HTTP/1.0 401 Unauthorized
WWW-Authenticate: Basic realm=""
Server: BigIP
Connection: Keep-Alive
Content-Length: 0

[root@ve1023:Active] config  tail -f /var/log/ltm
Apr  5 21:24:59 local/tmm info tmm[4797]: Rule myrule : User foo not authorized to access /uri/
Apr  5 21:24:59 local/tmm info tmm[4797]: Rule myrule : 172.28.19.80:43591: Sending 401 Response
  • mahnsc's avatar
    mahnsc
    Icon for Nimbostratus rankNimbostratus
    Apr 06, 2012
    I'm going to have an opportunity to test this a little later on today but I was curious about the format of your class. I created a class in the Data Group List editor of the web console as a string that follows a format of " userid:md5sum_of_password " but yours looks like it has a format of: "userid" {"md5sum_of_password" }. Is your entry literally a string on a single line of: "foo" { "acbd18db4cc2f85cedef654fccc4a4d8" }

     

     

    Using your ID as an example, my class's entry is a single line string like: foo:acbd18db4cc2f85cedef654fccc4a4d8
  • nitass's avatar
    nitass
    Icon for Employee rankEmployee
    Apr 06, 2012
    if you use colon (:) as separator in findclass (findclass [HTTP::username] $::users ":"), data group should look like this. 

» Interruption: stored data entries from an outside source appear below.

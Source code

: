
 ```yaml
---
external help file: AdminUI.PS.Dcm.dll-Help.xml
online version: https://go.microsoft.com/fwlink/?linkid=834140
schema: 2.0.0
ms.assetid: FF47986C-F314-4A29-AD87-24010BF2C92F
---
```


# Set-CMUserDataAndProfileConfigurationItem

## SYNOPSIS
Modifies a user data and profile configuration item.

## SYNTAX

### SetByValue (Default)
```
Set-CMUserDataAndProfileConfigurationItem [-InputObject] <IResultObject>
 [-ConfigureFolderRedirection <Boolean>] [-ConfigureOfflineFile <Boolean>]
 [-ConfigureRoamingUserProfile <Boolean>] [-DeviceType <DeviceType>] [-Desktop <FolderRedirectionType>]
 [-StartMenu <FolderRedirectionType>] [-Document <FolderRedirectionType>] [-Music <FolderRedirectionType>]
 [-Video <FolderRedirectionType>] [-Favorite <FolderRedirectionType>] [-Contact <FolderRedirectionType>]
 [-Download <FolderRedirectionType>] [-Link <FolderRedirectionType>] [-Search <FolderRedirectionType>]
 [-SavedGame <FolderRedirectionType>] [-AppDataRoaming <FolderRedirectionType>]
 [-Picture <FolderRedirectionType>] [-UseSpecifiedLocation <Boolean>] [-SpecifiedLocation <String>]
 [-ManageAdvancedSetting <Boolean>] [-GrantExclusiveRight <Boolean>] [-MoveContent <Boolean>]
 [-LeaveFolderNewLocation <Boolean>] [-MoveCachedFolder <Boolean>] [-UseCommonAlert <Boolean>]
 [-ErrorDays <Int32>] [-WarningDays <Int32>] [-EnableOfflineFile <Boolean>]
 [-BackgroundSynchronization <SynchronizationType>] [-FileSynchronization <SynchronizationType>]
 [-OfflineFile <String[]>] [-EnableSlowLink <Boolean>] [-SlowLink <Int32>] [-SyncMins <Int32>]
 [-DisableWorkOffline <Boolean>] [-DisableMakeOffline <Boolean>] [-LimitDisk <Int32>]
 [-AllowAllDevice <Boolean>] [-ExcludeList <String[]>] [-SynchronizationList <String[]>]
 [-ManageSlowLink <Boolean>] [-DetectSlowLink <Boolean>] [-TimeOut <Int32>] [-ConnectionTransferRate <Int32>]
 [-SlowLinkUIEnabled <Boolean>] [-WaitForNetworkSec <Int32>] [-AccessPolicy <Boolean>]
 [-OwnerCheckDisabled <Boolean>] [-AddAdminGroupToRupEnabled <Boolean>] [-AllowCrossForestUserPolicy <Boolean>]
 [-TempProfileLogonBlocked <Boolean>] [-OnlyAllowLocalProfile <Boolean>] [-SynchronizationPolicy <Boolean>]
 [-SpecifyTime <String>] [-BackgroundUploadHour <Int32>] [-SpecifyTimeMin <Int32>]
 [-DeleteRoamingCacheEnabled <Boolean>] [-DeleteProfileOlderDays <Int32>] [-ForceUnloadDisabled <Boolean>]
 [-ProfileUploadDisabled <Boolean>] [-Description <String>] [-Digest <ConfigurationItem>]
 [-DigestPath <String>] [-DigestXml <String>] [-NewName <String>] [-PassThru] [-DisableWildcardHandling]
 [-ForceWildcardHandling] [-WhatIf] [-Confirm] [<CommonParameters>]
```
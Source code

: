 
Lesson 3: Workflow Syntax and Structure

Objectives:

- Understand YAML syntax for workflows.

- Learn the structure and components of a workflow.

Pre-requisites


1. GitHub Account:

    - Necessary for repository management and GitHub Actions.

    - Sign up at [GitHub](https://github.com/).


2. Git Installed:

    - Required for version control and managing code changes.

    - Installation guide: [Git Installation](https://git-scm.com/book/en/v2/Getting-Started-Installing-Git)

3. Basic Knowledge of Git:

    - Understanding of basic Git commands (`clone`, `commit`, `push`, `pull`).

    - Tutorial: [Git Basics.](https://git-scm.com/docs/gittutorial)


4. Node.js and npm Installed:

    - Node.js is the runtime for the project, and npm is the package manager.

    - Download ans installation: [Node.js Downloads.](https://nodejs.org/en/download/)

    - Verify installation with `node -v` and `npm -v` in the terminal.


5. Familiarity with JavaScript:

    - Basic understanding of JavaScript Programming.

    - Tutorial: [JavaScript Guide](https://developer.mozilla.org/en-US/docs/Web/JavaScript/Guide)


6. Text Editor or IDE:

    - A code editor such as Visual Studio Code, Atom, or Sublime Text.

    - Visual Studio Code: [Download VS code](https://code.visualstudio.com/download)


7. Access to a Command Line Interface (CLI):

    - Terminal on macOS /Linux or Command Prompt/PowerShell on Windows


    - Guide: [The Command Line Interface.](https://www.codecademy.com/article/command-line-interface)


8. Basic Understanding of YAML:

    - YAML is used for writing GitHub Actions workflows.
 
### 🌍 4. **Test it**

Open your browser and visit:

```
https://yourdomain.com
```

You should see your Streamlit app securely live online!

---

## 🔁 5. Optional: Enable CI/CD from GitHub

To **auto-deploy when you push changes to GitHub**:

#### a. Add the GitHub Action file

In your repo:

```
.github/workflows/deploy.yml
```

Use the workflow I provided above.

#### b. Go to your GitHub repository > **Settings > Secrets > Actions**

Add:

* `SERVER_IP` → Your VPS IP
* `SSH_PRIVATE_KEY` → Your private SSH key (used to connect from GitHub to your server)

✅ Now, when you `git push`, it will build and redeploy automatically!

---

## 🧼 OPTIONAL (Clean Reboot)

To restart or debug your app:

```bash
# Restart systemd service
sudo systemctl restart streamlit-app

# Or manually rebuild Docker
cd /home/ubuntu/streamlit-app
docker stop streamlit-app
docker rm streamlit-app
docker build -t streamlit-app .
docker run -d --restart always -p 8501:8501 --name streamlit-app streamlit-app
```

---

    [root@B3600-R67-S43:Active] config  b class users list
class users {
   "foo:acbd18db4cc2f85cedef654fccc4a4d8"
}
  • nitass's avatar
    nitass
    Icon for Employee rankEmployee
    Apr 06, 2012
    in 9.4.3, $:: is required to reference data group.

     

     

    CMP Compatibility (Class / Data Group List References section)

     

    https://devcentral.f5.com/wiki/iRules.cmpcompatibility.ashx
  • mahnsc's avatar
    mahnsc
    Icon for Nimbostratus rankNimbostratus
    Apr 06, 2012
    Great. I had already made the edit to the separator so this is good news. Thanks again for your time!
  • mahnsc's avatar
    mahnsc
    Icon for Nimbostratus rankNimbostratus
    Apr 18, 2012
    So, things ended up not working too well for me. There were a couple issues. The first was that the client was sending a base64 encoded value for userid and password in the Authorization header, which my rule above doesn't seem to account to for. Do I need to decode this value first prior to doing the binary scan or am I just better off with storing the base64 value in the data group?

     

     

    The second problem is probably due to me missing an else somewhere but both unauthenticated AND authenticated requests were working fine when I tested this tonight. Requests lacking an Authorization header should have been rejected with a 401 status code.

     

     

    If anyone has some time to spare, can you give me some pointers to help me figure this out? With the poor testing results with authentication, we didn't even get around to testing the other conditions.
  • mahnsc's avatar
    mahnsc
    Icon for Nimbostratus rankNimbostratus
    Apr 18, 2012
    Disregard the first question about decoding userid and password now that I've taken the time to re-read the wiki entries on HTTP::username and HTTP::password.